▽
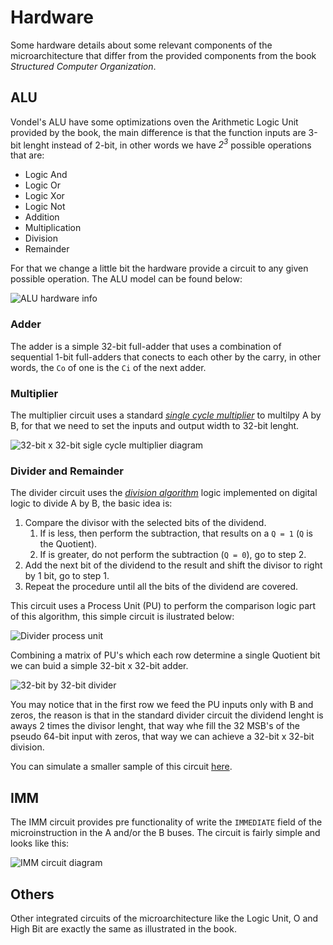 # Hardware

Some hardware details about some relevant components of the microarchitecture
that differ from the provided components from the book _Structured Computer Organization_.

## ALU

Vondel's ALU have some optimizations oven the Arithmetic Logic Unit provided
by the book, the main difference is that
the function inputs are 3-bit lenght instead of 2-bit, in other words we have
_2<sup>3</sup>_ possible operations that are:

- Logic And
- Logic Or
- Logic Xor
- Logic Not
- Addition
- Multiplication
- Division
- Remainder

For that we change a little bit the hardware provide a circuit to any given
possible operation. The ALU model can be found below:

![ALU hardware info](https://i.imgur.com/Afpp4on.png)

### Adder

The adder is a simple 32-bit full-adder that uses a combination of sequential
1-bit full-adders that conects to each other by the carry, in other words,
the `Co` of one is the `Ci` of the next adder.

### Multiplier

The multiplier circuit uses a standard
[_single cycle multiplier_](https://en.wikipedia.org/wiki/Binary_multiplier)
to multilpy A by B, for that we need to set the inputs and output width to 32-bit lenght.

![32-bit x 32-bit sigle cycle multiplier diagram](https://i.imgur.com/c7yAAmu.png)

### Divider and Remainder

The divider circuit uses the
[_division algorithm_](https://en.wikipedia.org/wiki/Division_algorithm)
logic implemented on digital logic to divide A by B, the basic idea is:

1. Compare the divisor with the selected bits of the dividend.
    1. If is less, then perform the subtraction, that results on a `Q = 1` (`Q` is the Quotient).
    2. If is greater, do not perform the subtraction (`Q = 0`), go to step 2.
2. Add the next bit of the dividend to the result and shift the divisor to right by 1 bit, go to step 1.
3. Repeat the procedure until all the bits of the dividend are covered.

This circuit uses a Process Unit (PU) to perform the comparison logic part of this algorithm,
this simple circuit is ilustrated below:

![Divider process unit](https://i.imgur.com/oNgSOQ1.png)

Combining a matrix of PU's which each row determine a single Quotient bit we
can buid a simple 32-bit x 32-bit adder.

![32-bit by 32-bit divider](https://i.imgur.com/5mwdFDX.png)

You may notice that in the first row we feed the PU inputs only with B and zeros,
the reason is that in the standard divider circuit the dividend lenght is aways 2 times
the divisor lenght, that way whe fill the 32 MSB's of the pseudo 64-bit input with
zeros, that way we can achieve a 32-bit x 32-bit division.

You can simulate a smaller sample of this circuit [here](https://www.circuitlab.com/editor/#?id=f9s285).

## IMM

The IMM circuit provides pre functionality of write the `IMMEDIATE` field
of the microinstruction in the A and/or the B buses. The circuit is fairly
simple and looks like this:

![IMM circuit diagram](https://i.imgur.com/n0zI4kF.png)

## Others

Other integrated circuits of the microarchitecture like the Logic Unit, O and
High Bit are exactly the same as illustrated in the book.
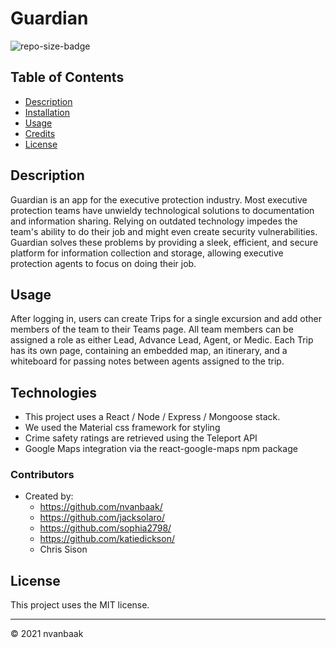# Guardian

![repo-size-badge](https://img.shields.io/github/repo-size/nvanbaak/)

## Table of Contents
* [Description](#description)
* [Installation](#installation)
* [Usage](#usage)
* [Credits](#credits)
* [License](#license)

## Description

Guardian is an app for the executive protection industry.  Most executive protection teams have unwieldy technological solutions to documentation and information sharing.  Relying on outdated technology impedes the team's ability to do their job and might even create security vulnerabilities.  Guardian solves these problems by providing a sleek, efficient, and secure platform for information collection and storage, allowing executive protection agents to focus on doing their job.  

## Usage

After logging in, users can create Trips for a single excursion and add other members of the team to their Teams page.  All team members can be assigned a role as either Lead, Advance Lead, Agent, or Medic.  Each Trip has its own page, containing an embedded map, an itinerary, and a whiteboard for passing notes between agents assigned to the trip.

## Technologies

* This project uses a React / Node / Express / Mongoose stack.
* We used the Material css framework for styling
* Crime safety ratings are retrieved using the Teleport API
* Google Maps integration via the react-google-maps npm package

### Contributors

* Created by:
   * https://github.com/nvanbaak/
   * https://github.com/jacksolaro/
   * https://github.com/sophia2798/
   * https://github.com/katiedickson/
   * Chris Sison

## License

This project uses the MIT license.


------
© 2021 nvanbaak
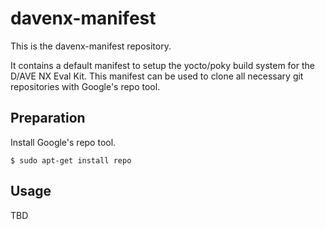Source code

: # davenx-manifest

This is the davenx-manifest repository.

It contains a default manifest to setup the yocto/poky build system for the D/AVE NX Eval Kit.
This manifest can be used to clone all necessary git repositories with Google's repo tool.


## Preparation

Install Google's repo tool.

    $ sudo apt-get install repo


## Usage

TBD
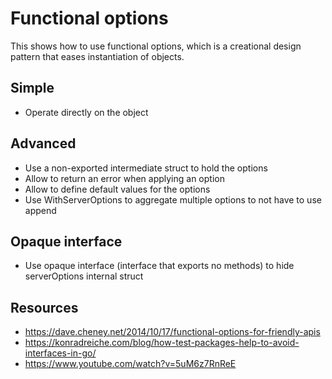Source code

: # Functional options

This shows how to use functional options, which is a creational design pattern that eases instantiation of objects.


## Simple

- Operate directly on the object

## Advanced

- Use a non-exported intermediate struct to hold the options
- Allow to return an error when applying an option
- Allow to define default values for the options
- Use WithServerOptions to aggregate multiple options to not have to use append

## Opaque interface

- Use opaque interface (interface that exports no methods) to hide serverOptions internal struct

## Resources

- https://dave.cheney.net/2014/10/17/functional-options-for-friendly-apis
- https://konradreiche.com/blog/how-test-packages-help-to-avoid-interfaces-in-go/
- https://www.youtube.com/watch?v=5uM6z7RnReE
△
Leaving out only the pictures, return the material above unchanged.

• _TASK SOLUTION_:
 # Hardware

Some hardware details about some relevant components of the microarchitecture
that differ from the provided components from the book _Structured Computer Organization_.

## ALU

Vondel's ALU have some optimizations oven the Arithmetic Logic Unit provided
by the book, the main difference is that
the function inputs are 3-bit lenght instead of 2-bit, in other words we have
_2<sup>3</sup>_ possible operations that are:

- Logic And
- Logic Or
- Logic Xor
- Logic Not
- Addition
- Multiplication
- Division
- Remainder

For that we change a little bit the hardware provide a circuit to any given
possible operation. The ALU model can be found below:

![ALU hardware info](https://i.imgur.com/Afpp4on.png)

### Adder

The adder is a simple 32-bit full-adder that uses a combination of sequential
1-bit full-adders that conects to each other by the carry, in other words,
the `Co` of one is the `Ci` of the next adder.

### Multiplier

The multiplier circuit uses a standard
[_single cycle multiplier_](https://en.wikipedia.org/wiki/Binary_multiplier)
to multilpy A by B, for that we need to set the inputs and output width to 32-bit lenght.

![32-bit x 32-bit sigle cycle multiplier diagram](https://i.imgur.com/c7yAAmu.png)

### Divider and Remainder

The divider circuit uses the
[_division algorithm_](https://en.wikipedia.org/wiki/Division_algorithm)
logic implemented on digital logic to divide A by B, the basic idea is:

1. Compare the divisor with the selected bits of the dividend.
    1. If is less, then perform the subtraction, that results on a `Q = 1` (`Q` is the Quotient).
    2. If is greater, do not perform the subtraction (`Q = 0`), go to step 2.
2. Add the next bit of the dividend to the result and shift the divisor to right by 1 bit, go to step 1.
3. Repeat the procedure until all the bits of the dividend are covered.

This circuit uses a Process Unit (PU) to perform the comparison logic part of this algorithm,
this simple circuit is ilustrated below:

![Divider process unit](https://i.imgur.com/oNgSOQ1.png)

Combining a matrix of PU's which each row determine a single Quotient bit we
can buid a simple 32-bit x 32-bit adder.

![32-bit by 32-bit divider](https://i.imgur.com/5mwdFDX.png)

You may notice that in the first row we feed the PU inputs only with B and zeros,
the reason is that in the standard divider circuit the dividend lenght is aways 2 times
the divisor lenght, that way whe fill the 32 MSB's of the pseudo 64-bit input with
zeros, that way we can achieve a 32-bit x 32-bit division.

You can simulate a smaller sample of this circuit [here](https://www.circuitlab.com/editor/#?id=f9s285).

## IMM

The IMM circuit provides pre functionality of write the `IMMEDIATE` field
of the microinstruction in the A and/or the B buses. The circuit is fairly
simple and looks like this:

![IMM circuit diagram](https://i.imgur.com/n0zI4kF.png)

## Others

Other integrated circuits of the microarchitecture like the Logic Unit, O and
High Bit are exactly the same as illustrated in the book.
# Guardian

![repo-size-badge](https://img.shields.io/github/repo-size/nvanbaak/)

## Table of Contents
* [Description](#description)
* [Installation](#installation)
* [Usage](#usage)
* [Credits](#credits)
* [License](#license)

## Description

Guardian is an app for the executive protection industry.  Most executive protection teams have unwieldy technological solutions to documentation and information sharing.  Relying on outdated technology impedes the team's ability to do their job and might even create security vulnerabilities.  Guardian solves these problems by providing a sleek, efficient, and secure platform for information collection and storage, allowing executive protection agents to focus on doing their job.  

## Usage

After logging in, users can create Trips for a single excursion and add other members of the team to their Teams page.  All team members can be assigned a role as either Lead, Advance Lead, Agent, or Medic.  Each Trip has its own page, containing an embedded map, an itinerary, and a whiteboard for passing notes between agents assigned to the trip.

## Technologies

* This project uses a React / Node / Express / Mongoose stack.
* We used the Material css framework for styling
* Crime safety ratings are retrieved using the Teleport API
* Google Maps integration via the react-google-maps npm package

### Contributors

* Created by:
   * https://github.com/nvanbaak/
   * https://github.com/jacksolaro/
   * https://github.com/sophia2798/
   * https://github.com/katiedickson/
   * Chris Sison

## License

This project uses the MIT license.


------
© 2021 nvanbaak
Source code

: # davenx-manifest

This is the davenx-manifest repository.

It contains a default manifest to setup the yocto/poky build system for the D/AVE NX Eval Kit.
This manifest can be used to clone all necessary git repositories with Google's repo tool.


## Preparation

Install Google's repo tool.

    $ sudo apt-get install repo


## Usage

TBD
Source code

: # Functional options

This shows how to use functional options, which is a creational design pattern that eases instantiation of objects.


## Simple

- Operate directly on the object

## Advanced

- Use a non-exported intermediate struct to hold the options
- Allow to return an error when applying an option
- Allow to define default values for the options
- Use WithServerOptions to aggregate multiple options to not have to use append

## Opaque interface

- Use opaque interface (interface that exports no methods) to hide serverOptions internal struct

## Resources

- https://dave.cheney.net/2014/10/17/functional-options-for-friendly-apis
- https://konradreiche.com/blog/how-test-packages-help-to-avoid-interfaces-in-go/
- https://www.youtube.com/watch?v=5uM6z7RnReE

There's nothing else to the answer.